[Task brief]: Each line below from the one containing "1. After receiving" through the one containing "If you run analysis.m" should be output exactly as it stands, and no other line should appear.

[Input records]:
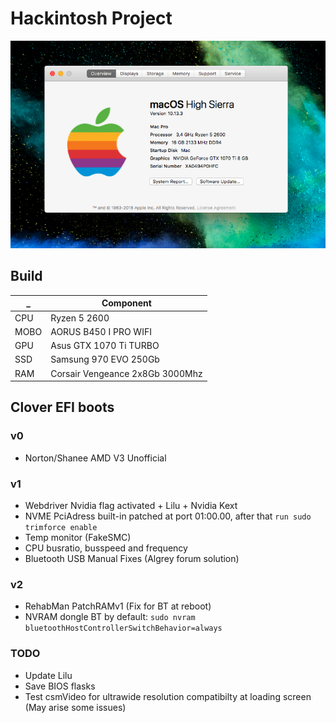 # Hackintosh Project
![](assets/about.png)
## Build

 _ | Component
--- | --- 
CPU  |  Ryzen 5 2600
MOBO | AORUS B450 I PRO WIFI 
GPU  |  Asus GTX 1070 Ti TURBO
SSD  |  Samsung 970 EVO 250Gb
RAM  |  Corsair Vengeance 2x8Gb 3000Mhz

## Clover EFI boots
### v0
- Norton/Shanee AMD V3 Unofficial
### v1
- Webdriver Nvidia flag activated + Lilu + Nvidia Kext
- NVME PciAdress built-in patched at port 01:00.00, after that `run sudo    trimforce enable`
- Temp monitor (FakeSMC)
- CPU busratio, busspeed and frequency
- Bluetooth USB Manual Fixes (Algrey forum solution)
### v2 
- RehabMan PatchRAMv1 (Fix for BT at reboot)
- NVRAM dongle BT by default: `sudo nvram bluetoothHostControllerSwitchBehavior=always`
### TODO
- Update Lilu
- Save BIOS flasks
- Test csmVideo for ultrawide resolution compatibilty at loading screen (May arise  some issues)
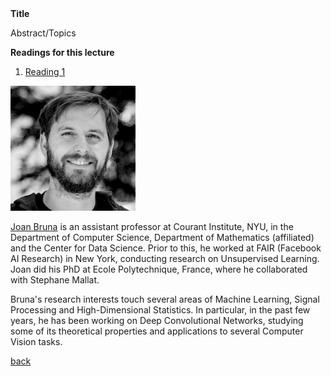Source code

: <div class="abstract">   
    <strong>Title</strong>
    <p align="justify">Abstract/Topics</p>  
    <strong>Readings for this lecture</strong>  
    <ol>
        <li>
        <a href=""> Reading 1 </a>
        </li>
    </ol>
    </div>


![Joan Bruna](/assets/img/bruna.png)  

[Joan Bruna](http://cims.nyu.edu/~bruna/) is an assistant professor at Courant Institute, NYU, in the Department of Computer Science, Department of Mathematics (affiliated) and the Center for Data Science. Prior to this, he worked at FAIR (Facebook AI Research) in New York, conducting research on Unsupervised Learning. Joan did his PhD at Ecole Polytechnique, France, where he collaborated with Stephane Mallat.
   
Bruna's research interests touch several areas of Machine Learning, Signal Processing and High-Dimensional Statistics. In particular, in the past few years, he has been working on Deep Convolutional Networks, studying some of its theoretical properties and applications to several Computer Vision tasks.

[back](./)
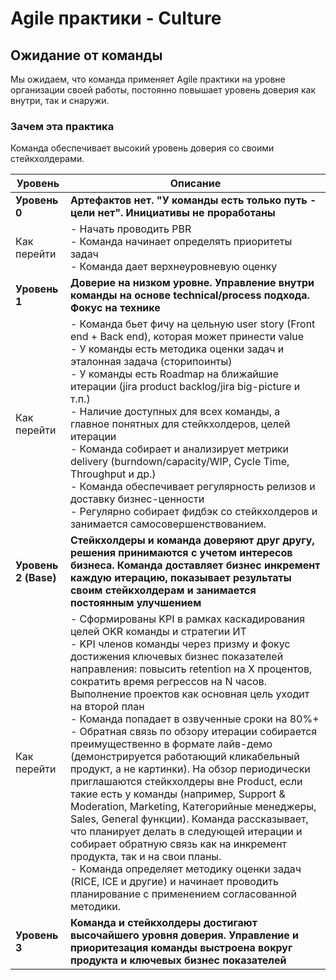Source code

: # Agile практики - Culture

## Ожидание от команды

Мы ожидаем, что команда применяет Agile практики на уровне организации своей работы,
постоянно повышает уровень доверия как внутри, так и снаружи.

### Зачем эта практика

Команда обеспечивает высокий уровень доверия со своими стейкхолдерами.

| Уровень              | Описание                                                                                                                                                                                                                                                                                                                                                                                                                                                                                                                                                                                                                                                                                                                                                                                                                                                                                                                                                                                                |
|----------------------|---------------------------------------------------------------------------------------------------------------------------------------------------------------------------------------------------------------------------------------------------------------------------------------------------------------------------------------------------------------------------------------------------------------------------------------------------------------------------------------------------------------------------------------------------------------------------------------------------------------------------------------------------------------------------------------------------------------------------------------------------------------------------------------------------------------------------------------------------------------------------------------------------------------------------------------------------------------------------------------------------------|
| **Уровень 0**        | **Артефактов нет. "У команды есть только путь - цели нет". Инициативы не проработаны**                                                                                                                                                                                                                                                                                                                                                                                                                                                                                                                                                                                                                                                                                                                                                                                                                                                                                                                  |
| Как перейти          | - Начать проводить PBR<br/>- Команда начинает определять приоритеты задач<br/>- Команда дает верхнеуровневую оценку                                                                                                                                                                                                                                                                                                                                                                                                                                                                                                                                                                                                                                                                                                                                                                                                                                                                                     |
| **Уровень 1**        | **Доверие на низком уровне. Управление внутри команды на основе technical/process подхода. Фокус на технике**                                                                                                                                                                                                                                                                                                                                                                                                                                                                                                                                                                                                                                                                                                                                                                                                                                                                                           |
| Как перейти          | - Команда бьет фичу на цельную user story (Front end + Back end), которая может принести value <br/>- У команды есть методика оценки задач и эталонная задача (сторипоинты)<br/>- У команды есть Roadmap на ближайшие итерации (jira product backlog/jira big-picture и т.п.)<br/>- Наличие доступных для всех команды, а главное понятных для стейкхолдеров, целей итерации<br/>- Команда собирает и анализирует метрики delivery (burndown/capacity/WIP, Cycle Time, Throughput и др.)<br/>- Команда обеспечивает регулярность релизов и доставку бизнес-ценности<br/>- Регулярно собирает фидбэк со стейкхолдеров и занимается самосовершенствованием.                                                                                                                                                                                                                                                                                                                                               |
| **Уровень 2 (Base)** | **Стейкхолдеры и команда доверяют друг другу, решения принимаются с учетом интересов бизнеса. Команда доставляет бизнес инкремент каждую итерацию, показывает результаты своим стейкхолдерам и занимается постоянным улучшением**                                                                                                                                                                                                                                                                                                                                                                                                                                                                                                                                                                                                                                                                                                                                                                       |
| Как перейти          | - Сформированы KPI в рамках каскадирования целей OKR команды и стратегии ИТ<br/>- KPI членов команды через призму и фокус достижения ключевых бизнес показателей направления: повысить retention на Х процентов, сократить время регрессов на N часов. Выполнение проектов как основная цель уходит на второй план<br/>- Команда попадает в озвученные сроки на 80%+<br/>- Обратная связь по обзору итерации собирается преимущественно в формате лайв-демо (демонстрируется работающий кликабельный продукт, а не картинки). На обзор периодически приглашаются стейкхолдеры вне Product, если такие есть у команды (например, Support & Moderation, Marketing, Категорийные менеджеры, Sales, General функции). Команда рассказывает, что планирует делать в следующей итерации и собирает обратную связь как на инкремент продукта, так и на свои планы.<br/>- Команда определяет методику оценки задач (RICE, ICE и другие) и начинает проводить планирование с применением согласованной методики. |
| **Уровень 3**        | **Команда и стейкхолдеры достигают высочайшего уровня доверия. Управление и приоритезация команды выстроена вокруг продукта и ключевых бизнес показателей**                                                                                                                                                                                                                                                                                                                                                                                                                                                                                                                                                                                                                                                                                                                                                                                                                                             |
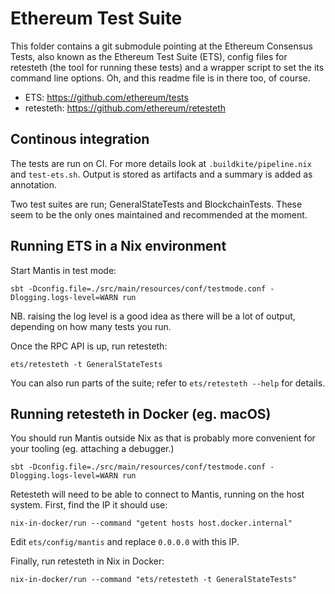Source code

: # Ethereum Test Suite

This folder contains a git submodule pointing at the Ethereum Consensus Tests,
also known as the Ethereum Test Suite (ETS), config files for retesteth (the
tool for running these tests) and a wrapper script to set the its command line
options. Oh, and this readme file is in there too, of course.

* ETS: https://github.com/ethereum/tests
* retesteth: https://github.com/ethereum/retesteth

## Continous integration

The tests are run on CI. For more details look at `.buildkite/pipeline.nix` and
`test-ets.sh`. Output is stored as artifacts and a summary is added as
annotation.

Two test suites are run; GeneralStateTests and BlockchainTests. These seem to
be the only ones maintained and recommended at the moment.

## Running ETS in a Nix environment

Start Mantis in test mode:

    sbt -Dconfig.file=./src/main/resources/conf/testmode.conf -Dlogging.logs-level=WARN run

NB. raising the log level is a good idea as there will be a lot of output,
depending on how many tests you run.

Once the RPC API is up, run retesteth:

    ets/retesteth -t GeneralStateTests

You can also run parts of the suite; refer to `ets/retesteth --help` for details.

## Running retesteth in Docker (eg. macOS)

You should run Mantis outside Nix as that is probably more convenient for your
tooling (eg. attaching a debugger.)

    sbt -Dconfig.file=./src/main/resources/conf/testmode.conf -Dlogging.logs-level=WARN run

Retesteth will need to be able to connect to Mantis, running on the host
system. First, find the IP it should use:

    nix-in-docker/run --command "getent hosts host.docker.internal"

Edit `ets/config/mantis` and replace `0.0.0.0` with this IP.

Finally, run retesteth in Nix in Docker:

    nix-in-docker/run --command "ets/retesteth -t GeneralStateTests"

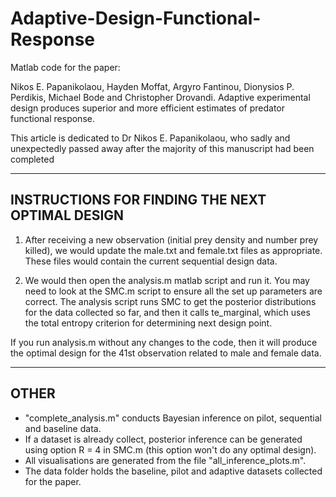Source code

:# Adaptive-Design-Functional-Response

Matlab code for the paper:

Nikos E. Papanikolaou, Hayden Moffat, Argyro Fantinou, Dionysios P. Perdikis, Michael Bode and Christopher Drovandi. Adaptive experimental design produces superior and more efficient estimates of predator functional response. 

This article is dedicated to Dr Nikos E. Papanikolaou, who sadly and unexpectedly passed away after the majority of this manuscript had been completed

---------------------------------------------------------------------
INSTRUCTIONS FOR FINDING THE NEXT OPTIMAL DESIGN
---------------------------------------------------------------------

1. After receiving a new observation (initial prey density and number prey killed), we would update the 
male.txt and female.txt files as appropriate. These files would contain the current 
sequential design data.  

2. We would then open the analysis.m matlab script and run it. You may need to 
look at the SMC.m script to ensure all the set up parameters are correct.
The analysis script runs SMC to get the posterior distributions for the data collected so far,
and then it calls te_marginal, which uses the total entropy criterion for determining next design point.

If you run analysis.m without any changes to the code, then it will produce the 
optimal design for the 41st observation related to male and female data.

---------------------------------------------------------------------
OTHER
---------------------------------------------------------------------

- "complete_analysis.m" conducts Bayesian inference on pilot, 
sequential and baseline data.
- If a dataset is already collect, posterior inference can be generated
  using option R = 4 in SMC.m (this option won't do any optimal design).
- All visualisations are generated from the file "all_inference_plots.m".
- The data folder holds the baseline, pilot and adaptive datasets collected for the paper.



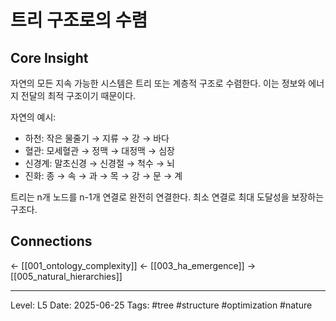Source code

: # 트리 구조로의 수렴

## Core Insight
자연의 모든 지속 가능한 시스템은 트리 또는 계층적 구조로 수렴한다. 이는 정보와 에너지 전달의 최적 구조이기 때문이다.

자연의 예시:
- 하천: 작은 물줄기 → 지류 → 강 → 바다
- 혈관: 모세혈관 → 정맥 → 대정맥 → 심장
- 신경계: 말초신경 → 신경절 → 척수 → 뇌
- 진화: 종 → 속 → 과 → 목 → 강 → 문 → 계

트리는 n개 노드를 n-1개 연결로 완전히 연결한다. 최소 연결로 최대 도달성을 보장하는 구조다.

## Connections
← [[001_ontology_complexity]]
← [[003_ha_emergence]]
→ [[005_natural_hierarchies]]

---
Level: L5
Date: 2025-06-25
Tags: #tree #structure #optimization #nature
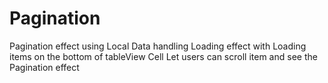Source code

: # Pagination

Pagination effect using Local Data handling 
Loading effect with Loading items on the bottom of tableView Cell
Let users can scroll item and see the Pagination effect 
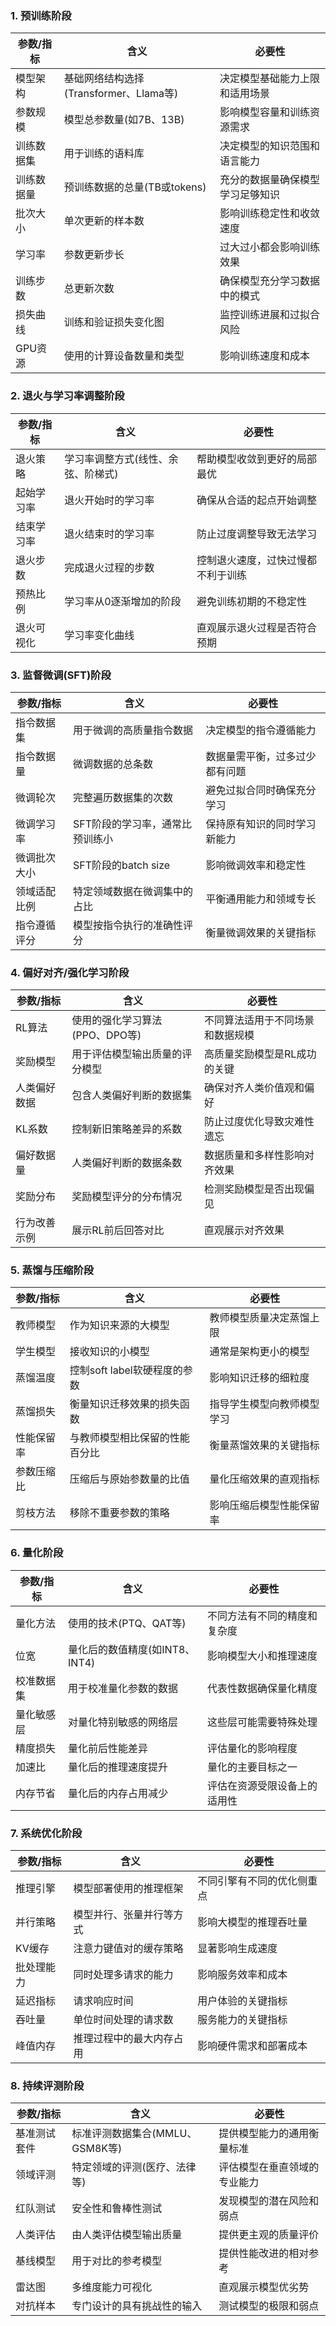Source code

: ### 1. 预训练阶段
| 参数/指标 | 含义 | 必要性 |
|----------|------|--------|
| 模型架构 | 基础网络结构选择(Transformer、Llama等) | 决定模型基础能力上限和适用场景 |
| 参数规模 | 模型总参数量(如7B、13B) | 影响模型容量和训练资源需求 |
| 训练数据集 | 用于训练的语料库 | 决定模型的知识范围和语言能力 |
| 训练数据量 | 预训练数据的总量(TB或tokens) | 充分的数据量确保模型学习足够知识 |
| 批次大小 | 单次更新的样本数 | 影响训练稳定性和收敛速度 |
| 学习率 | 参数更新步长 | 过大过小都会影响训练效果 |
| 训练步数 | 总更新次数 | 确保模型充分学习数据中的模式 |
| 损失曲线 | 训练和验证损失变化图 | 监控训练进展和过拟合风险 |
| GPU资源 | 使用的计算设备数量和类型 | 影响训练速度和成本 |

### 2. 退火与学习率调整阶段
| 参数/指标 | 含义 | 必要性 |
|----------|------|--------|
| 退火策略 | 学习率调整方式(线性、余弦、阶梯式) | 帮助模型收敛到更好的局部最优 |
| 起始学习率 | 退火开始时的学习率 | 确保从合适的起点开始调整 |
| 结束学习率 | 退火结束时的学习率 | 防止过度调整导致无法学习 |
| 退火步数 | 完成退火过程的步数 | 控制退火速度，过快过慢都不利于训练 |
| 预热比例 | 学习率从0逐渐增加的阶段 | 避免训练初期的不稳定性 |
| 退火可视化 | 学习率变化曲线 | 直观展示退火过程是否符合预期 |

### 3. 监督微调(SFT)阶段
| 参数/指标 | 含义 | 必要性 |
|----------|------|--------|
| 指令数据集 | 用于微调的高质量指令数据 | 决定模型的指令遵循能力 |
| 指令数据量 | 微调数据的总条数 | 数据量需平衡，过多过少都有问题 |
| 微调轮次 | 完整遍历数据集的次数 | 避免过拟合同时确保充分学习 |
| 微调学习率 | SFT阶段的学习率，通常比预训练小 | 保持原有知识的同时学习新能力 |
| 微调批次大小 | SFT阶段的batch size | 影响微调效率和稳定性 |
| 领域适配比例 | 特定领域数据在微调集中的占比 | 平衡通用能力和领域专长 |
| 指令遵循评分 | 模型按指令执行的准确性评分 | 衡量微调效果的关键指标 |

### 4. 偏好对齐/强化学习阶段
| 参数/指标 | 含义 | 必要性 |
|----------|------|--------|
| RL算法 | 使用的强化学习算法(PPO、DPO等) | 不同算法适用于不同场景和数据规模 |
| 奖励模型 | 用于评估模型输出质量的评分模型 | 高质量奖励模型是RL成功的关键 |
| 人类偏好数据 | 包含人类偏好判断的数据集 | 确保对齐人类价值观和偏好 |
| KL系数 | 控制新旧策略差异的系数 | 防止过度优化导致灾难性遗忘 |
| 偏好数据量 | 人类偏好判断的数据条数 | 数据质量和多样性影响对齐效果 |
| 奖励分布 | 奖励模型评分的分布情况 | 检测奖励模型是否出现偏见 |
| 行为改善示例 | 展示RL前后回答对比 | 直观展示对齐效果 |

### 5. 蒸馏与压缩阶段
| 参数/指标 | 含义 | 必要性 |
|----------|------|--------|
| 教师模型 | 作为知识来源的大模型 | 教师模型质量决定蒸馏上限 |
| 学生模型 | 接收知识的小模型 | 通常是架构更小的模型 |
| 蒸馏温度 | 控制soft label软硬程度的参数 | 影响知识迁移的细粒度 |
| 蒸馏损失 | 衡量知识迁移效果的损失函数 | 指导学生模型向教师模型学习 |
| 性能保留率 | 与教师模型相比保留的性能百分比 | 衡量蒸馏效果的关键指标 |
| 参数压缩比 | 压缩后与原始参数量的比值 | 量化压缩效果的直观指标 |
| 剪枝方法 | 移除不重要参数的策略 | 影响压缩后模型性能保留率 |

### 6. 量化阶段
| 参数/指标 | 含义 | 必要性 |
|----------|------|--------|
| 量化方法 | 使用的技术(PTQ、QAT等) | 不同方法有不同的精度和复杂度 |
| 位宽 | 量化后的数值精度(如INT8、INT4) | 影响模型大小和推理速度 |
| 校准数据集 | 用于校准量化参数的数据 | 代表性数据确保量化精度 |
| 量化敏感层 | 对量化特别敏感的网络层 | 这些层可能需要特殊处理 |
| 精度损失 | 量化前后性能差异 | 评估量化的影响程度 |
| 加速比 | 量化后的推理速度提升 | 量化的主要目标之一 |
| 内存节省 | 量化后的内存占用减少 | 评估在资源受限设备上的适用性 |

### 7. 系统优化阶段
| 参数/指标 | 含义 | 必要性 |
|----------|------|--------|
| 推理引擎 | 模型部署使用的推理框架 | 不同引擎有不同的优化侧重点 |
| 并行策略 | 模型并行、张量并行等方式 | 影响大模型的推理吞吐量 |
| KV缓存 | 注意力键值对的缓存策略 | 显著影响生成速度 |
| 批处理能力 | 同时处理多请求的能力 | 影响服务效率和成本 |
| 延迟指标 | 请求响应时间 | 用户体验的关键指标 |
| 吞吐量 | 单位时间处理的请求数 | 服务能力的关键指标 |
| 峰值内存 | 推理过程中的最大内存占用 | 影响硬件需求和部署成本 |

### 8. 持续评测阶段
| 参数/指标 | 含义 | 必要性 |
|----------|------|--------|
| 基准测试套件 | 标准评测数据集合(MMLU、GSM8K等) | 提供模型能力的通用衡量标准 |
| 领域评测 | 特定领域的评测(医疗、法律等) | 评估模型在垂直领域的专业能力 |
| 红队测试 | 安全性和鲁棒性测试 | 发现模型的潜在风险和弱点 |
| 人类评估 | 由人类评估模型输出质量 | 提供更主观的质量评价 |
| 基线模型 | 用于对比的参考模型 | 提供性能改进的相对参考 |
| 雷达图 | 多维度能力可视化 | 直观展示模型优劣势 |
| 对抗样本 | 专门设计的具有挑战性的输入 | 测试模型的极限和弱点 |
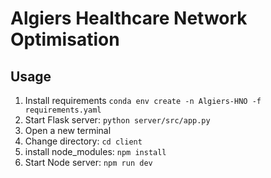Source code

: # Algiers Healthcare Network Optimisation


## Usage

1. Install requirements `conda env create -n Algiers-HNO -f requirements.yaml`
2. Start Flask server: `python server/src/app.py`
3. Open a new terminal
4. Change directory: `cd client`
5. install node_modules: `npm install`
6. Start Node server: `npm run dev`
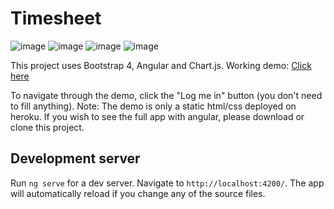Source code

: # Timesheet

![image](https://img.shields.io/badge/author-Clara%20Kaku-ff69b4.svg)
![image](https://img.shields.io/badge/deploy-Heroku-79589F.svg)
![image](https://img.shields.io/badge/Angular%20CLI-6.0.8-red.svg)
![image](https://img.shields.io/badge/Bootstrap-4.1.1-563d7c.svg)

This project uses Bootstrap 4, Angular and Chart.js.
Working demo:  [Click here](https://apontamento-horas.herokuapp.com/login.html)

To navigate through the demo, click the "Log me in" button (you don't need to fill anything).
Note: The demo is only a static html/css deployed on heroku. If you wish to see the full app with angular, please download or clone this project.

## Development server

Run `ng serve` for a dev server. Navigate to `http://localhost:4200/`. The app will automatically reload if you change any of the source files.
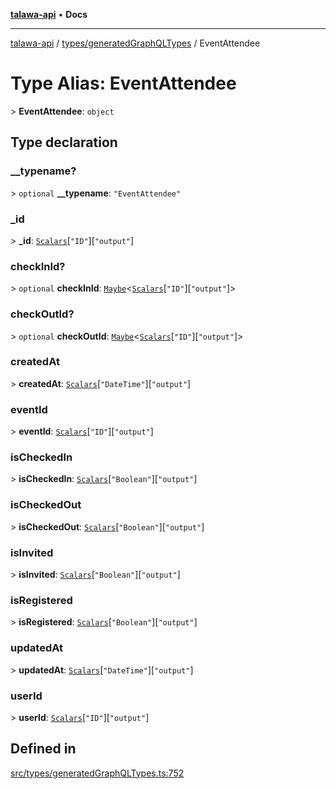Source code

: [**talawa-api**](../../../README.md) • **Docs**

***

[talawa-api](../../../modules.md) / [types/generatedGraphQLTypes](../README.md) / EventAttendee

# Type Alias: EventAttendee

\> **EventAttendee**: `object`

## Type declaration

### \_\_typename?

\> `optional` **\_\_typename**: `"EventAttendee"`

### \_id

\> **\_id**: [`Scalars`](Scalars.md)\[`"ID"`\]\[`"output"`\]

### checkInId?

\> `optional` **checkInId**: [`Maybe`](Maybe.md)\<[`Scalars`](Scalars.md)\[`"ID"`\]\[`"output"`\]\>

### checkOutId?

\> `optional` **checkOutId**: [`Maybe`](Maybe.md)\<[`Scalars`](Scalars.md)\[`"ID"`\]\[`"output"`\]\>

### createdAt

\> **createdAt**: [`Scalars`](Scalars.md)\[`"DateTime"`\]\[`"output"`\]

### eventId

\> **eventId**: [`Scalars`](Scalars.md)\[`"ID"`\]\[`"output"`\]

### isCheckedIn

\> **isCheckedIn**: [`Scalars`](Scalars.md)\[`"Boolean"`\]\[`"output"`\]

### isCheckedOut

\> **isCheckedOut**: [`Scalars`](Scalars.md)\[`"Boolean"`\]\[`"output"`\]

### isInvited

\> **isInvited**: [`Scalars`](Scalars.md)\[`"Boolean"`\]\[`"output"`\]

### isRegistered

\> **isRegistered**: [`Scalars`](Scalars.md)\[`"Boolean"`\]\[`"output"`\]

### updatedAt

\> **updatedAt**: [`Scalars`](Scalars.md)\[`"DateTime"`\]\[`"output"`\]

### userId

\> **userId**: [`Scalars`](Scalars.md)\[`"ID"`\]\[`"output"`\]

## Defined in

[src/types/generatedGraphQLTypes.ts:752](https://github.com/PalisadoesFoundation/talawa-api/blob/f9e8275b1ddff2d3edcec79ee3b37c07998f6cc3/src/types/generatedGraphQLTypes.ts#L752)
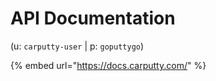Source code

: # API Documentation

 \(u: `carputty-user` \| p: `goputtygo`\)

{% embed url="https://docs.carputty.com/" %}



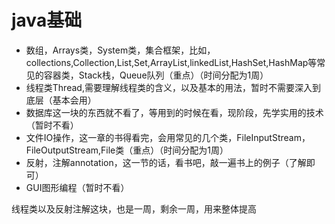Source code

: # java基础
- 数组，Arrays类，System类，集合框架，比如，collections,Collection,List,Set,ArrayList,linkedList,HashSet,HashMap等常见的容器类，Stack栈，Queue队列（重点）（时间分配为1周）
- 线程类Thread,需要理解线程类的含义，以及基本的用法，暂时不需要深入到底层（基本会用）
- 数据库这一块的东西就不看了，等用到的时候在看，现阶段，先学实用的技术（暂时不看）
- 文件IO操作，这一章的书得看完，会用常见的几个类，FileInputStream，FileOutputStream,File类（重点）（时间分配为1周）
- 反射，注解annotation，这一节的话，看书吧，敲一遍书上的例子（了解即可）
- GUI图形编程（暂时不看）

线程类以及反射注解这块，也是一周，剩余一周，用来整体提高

[Written solution]:
1. After receiving a new observation (initial prey density and number prey killed), we would update the 
male.txt and female.txt files as appropriate. These files would contain the current 
sequential design data.  

2. We would then open the analysis.m matlab script and run it. You may need to 
look at the SMC.m script to ensure all the set up parameters are correct.
The analysis script runs SMC to get the posterior distributions for the data collected so far,
and then it calls te_marginal, which uses the total entropy criterion for determining next design point.

If you run analysis.m without any changes to the code, then it will produce the 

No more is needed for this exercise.